Pretoria – Car companies, along with banks, insurers and fuel companies, are the target of a new taxi industry protest campaign that threatens disruptions in the form of blockades, and possible boycotts.

According to Business Report, the splinter group, known as the Mass Taxi Industry Protest Action Committee, says that taxi operators are totally excluded from the industry’s value chain.

Spokesman MF Filane said vehicle manufacturers, particularly Toyota, are to blame for the violence in the taxi industry, saying that high vehicle prices are what’s causing operators to fight over lucrative taxi routes.

Filane said that carmakers simply “imposed” high prices on the taxi industry without discussing these pricing structures with the taxi industry. “We have got no ownership of the taxi industry value chain. Whoever decides on the price of vehicles, we should also be involved.”

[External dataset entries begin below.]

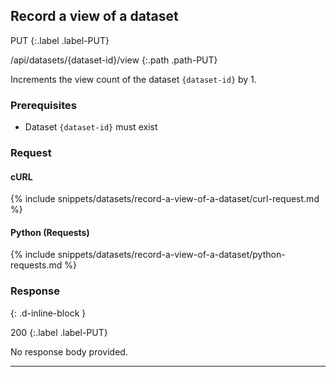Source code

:## Record a view of a dataset

PUT
{:.label .label-PUT}

/api/datasets/{dataset-id}/view
{:.path .path-PUT}

Increments the view count of the dataset `{dataset-id}` by 1.

### Prerequisites

- Dataset `{dataset-id}` must exist

### Request

#### cURL

{% include snippets/datasets/record-a-view-of-a-dataset/curl-request.md %}

#### Python (Requests)

{% include snippets/datasets/record-a-view-of-a-dataset/python-requests.md %}

### Response
{: .d-inline-block }

200
{:.label .label-PUT}

No response body provided.

---
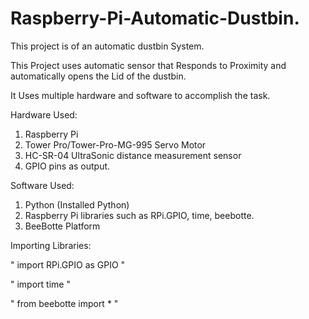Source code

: # Raspberry-Pi-Automatic-Dustbin.

This project is of an automatic dustbin System.

This Project uses automatic sensor that Responds to Proximity and automatically opens the Lid of the dustbin.

It Uses multiple hardware and software to accomplish the task.

Hardware Used:
  1. Raspberry Pi
  2. Tower Pro/Tower-Pro-MG-995 Servo Motor
  3. HC-SR-04 UltraSonic distance measurement sensor
  4. GPIO pins as output.


Software Used:
  1. Python (Installed Python)
  2. Raspberry Pi libraries such as RPi.GPIO, time, beebotte.
  3. BeeBotte Platform

Importing Libraries:
     
" import RPi.GPIO as GPIO "

" import time "

" from beebotte import * "

 
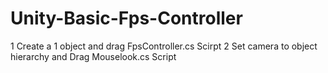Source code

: # Unity-Basic-Fps-Controller
1 Create a 1 object and drag FpsController.cs Scirpt
2 Set camera to object hierarchy and Drag Mouselook.cs Script
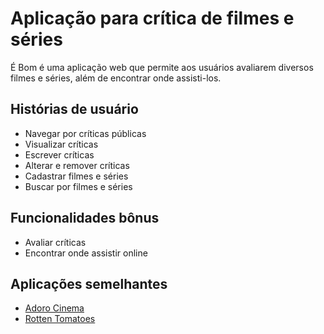 # Aplicação para crítica de filmes e séries

É Bom é uma aplicação web que permite aos usuários avaliarem diversos filmes e séries, além de encontrar onde assisti-los.

## Histórias de usuário
- Navegar por críticas públicas
- Visualizar críticas
- Escrever críticas
- Alterar e remover críticas
- Cadastrar filmes e séries
- Buscar por filmes e séries

## Funcionalidades bônus
- Avaliar críticas
- Encontrar onde assistir online

## Aplicações semelhantes
- [Adoro Cinema](https://www.adorocinema.com/)
- [Rotten Tomatoes](https://www.rottentomatoes.com/)

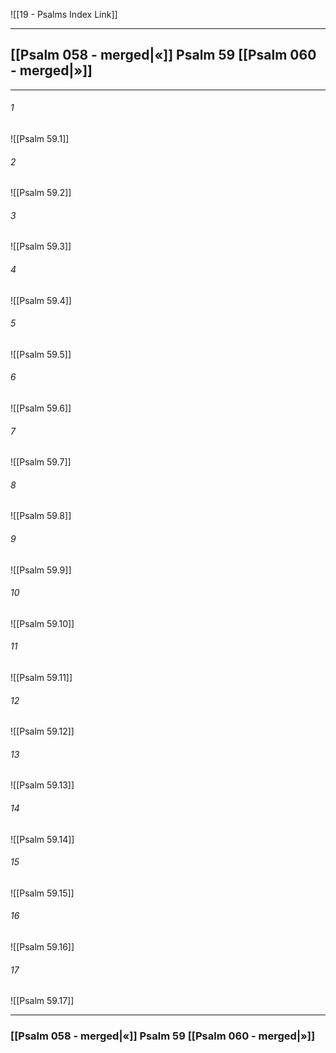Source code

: ![[19 - Psalms Index Link]]

---
##  [[Psalm 058 - merged|«]] Psalm 59 [[Psalm 060 - merged|»]]

---

###### 1
![[Psalm 59.1]] 

###### 2
![[Psalm 59.2]] 

###### 3
![[Psalm 59.3]] 

###### 4
![[Psalm 59.4]]

###### 5 
![[Psalm 59.5]] 

###### 6
![[Psalm 59.6]] 

###### 7
![[Psalm 59.7]] 

###### 8
![[Psalm 59.8]] 

###### 9
![[Psalm 59.9]] 

###### 10
![[Psalm 59.10]] 

###### 11
![[Psalm 59.11]] 

###### 12
![[Psalm 59.12]]

###### 13
![[Psalm 59.13]] 

###### 14
![[Psalm 59.14]] 

###### 15
![[Psalm 59.15]]

###### 16
![[Psalm 59.16]] 

###### 17
![[Psalm 59.17]]


---
###  [[Psalm 058 - merged|«]] Psalm 59 [[Psalm 060 - merged|»]]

But has Toyota been unreasonable with its prices?

In January 2013 the price of a Toyota Sesfikile taxi was R303 000 for a 2.7 petrol model and R318 100 for the 2.5 diesel. Today, four and a half years later, the vehicle will cost you R401 300 in petrol form and R421 100 as a diesel. That works out to annual increases of around 6.5 percent for the petrol model, which is roughly comparable to the rate of inflation and it must be borne in mind that the rand is somewhat weaker, having depreciated from 10.3 yen per rand in 2013 to 8.5 yen today. Although the Sesfikile is built in South Africa, many of its components are imported and thus rand-dependent.

Yet could (and should) Toyota be selling its Sesfikile for less than R421 100? That is another matter that Toyota and the taxi industry will need to sort out between themselves.

Interest rates “not fair”

The protest campaign also points a finger at banks for allegedly charging the industry interest rates eight percent above prime, even when operators have clean records.

According to Filane, the protest action was about “radical economic empowerment and transformation”, aiming to bring targeted companies to the negotiation table. The campaign would take the form of blockades rather than protest marches.

According to Business Report, the SA National Taxi Council was unaware of any planned protest action, although its president Phillip Taaibosch agreed that the taxi industry had been excluded from the economy and said he would support taxi operators that wanted to stand up on these issues.